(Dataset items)

----

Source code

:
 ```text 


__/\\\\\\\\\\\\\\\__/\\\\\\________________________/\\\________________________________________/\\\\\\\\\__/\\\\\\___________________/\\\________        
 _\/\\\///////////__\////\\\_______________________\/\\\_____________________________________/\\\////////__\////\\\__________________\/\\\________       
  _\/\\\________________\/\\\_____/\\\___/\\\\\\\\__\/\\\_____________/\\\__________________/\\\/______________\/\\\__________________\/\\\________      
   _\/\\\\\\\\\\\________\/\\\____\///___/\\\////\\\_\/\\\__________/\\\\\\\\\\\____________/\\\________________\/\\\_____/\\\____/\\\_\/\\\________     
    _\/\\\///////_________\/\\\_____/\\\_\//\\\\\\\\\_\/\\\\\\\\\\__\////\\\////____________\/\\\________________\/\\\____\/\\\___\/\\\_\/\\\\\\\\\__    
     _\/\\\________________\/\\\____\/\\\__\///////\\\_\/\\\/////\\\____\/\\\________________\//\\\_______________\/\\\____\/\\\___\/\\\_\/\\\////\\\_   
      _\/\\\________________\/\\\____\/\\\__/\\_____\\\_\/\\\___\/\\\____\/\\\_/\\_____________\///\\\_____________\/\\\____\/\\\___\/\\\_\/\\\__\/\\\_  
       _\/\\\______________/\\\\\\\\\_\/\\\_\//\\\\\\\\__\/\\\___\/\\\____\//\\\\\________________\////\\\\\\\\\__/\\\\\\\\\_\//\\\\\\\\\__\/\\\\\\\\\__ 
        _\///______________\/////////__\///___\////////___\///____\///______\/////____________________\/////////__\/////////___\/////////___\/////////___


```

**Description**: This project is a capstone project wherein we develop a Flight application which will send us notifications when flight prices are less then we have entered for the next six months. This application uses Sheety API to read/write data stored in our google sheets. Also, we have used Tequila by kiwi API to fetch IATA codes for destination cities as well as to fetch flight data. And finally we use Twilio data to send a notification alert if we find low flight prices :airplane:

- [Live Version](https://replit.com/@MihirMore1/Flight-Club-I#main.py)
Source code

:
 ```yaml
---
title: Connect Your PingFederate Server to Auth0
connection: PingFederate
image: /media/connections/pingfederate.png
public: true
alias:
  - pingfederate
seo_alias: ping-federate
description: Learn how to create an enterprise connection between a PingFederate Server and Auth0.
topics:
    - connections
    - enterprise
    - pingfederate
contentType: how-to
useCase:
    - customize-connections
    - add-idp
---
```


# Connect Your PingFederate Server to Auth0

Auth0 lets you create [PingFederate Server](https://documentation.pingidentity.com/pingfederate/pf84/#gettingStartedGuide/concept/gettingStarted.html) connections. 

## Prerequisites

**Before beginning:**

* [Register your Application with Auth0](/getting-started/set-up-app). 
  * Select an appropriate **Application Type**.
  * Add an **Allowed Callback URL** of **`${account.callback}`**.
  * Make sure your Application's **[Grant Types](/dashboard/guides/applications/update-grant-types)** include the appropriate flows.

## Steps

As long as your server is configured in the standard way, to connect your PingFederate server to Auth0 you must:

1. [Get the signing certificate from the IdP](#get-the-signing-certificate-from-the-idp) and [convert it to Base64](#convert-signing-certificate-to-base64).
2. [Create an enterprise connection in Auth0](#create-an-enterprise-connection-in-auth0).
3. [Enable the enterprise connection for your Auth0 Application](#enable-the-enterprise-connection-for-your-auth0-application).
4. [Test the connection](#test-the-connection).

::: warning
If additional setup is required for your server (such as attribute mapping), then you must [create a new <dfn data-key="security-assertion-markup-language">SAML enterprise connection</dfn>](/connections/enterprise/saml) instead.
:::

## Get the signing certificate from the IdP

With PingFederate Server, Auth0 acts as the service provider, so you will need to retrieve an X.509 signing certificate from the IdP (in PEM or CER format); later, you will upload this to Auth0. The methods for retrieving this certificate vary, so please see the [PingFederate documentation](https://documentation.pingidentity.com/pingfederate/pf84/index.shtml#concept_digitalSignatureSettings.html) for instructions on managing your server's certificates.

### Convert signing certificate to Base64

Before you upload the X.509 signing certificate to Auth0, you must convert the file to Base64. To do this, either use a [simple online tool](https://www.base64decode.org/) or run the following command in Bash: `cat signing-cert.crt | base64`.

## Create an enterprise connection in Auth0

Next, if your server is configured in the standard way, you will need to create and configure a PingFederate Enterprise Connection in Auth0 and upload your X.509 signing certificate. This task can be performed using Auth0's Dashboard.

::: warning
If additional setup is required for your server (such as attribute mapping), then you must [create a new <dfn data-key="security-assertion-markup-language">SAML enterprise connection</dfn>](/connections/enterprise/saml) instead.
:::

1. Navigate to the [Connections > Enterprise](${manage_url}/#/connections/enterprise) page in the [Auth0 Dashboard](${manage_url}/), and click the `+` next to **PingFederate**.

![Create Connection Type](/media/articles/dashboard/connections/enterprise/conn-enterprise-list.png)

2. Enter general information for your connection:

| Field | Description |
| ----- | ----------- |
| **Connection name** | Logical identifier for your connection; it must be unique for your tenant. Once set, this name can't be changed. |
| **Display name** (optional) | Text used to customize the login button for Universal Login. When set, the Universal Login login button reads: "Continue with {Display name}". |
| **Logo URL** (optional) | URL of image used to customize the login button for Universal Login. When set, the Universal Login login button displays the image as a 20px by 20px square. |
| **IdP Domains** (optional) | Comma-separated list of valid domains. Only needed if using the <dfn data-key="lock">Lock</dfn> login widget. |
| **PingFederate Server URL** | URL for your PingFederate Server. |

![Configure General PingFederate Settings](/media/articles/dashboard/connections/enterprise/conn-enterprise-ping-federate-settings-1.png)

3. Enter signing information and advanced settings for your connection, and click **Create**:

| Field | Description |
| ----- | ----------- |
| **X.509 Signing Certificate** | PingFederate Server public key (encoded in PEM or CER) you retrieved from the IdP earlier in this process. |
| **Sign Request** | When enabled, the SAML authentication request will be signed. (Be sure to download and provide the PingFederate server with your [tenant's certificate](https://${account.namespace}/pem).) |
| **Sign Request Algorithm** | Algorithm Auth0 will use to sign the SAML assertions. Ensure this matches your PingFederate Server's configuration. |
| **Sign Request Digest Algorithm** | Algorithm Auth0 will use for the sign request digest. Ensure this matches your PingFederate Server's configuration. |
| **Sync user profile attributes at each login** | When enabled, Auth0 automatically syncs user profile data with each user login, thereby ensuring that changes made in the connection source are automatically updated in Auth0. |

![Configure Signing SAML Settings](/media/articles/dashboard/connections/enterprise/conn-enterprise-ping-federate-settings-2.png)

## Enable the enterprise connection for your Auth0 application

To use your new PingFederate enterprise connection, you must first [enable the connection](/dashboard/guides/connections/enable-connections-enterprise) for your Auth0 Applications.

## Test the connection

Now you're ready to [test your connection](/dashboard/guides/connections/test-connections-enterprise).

----

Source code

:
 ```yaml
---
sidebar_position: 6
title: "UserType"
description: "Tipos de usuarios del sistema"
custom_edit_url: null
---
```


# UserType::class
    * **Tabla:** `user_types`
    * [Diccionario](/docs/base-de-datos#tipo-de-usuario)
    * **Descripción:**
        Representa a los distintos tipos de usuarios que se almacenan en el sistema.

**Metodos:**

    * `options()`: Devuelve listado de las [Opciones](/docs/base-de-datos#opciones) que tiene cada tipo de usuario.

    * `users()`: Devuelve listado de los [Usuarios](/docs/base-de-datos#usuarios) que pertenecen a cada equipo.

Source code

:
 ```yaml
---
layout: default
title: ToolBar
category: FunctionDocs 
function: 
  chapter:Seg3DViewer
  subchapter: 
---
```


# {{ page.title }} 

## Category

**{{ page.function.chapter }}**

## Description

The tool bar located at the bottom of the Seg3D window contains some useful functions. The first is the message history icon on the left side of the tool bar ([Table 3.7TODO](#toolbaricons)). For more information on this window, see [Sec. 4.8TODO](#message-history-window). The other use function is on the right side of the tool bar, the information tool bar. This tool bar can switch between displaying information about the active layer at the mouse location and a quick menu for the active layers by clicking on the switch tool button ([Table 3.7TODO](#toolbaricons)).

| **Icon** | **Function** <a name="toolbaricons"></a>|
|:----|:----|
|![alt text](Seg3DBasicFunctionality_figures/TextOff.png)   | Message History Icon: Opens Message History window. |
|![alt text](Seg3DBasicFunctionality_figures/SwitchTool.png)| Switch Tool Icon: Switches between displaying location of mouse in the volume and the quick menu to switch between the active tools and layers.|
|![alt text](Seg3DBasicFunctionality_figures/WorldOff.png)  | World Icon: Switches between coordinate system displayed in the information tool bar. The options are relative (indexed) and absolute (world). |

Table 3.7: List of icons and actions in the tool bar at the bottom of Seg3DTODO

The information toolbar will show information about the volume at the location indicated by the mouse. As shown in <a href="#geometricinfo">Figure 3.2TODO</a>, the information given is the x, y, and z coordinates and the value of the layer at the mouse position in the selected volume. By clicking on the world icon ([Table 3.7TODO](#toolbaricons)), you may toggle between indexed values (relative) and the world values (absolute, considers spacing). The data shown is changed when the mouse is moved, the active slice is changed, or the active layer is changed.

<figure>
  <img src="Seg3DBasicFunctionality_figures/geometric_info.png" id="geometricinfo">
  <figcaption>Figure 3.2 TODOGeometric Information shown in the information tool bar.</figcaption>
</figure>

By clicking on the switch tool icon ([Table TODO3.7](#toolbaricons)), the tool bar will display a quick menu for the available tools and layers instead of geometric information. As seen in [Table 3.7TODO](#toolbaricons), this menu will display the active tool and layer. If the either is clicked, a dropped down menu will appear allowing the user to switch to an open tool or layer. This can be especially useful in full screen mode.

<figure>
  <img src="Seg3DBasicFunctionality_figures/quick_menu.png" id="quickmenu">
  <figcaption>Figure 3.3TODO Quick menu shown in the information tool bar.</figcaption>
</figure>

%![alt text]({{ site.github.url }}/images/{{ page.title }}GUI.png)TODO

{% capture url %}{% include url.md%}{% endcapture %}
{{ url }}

----

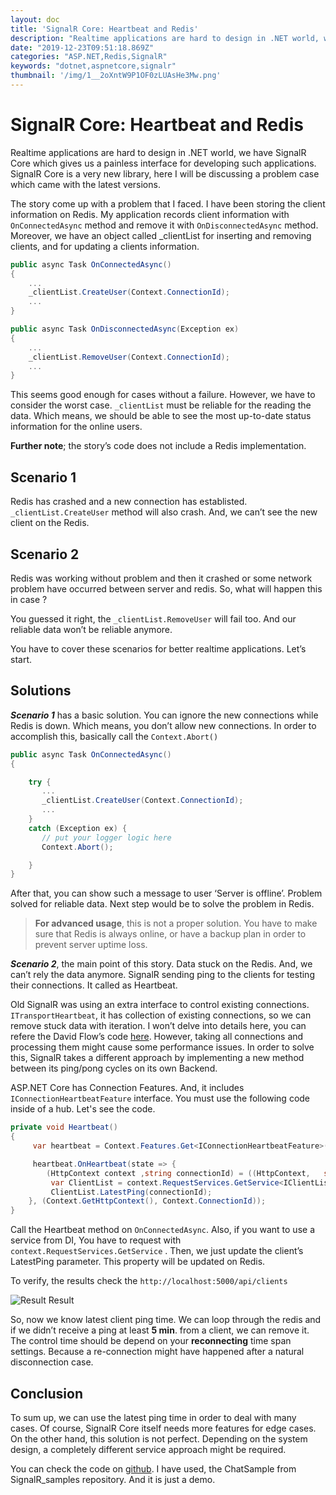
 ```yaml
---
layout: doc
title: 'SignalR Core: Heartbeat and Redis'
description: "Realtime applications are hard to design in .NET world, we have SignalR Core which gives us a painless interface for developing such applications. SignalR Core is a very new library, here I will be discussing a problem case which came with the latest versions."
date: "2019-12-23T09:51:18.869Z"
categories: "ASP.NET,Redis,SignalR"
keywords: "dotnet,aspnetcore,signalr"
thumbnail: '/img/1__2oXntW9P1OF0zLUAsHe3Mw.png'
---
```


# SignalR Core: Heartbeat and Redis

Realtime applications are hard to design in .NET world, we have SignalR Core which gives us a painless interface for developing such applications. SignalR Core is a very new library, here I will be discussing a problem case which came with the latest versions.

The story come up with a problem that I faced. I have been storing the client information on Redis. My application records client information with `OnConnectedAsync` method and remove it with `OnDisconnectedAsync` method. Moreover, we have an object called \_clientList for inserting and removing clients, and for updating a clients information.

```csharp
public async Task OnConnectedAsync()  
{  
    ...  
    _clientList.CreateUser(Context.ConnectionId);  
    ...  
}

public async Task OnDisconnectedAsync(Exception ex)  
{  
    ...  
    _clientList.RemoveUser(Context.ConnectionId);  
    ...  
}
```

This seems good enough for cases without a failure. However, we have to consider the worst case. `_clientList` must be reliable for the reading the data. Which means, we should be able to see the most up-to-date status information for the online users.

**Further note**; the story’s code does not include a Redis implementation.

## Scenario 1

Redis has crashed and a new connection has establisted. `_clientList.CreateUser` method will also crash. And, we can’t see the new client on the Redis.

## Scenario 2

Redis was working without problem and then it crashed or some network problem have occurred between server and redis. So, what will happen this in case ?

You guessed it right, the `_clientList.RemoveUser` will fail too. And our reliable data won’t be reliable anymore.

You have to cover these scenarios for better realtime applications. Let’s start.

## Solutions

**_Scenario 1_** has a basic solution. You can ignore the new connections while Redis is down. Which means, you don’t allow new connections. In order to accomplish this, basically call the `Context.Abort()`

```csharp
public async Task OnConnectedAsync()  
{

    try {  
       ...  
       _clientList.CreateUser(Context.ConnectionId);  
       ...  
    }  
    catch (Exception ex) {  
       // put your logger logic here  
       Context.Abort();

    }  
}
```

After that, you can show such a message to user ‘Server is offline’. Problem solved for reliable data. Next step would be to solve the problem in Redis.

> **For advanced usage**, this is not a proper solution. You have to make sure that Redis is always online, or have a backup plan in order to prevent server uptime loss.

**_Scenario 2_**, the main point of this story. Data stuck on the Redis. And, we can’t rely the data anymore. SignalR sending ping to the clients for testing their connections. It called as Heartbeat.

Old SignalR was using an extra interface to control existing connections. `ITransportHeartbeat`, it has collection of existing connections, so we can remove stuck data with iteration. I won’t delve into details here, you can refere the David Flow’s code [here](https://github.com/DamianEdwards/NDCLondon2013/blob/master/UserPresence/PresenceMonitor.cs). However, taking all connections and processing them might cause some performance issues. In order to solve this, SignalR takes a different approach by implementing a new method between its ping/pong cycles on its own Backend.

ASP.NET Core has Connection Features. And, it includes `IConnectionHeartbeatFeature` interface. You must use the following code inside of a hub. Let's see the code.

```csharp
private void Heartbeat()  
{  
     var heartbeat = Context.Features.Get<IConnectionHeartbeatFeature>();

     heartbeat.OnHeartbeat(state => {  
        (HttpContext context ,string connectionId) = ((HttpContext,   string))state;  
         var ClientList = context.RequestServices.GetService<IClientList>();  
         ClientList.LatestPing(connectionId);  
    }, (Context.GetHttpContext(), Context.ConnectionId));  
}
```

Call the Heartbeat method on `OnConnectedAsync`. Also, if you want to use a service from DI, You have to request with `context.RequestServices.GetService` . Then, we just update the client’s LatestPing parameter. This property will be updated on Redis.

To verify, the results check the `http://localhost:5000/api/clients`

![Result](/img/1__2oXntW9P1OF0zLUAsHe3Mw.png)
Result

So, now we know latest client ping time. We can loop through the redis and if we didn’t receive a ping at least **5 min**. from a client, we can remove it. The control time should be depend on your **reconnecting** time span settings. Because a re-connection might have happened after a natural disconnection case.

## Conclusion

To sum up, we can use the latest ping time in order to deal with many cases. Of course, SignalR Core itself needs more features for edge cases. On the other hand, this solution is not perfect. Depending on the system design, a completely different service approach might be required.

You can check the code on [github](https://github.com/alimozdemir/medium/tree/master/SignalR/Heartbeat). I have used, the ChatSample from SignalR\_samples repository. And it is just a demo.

----

What is required — Return only the part of the records above that opens with the line containing "tipo de usuario." and closes with the line containing "## Description", ends included.

Response box —
    * `options()`: Devuelve listado de las [Opciones](/docs/base-de-datos#opciones) que tiene cada tipo de usuario.

    * `users()`: Devuelve listado de los [Usuarios](/docs/base-de-datos#usuarios) que pertenecen a cada equipo.

Source code

:
 ```yaml
---
layout: default
title: ToolBar
category: FunctionDocs 
function: 
  chapter:Seg3DViewer
  subchapter: 
---
```


# {{ page.title }} 

## Category

**{{ page.function.chapter }}**

## Description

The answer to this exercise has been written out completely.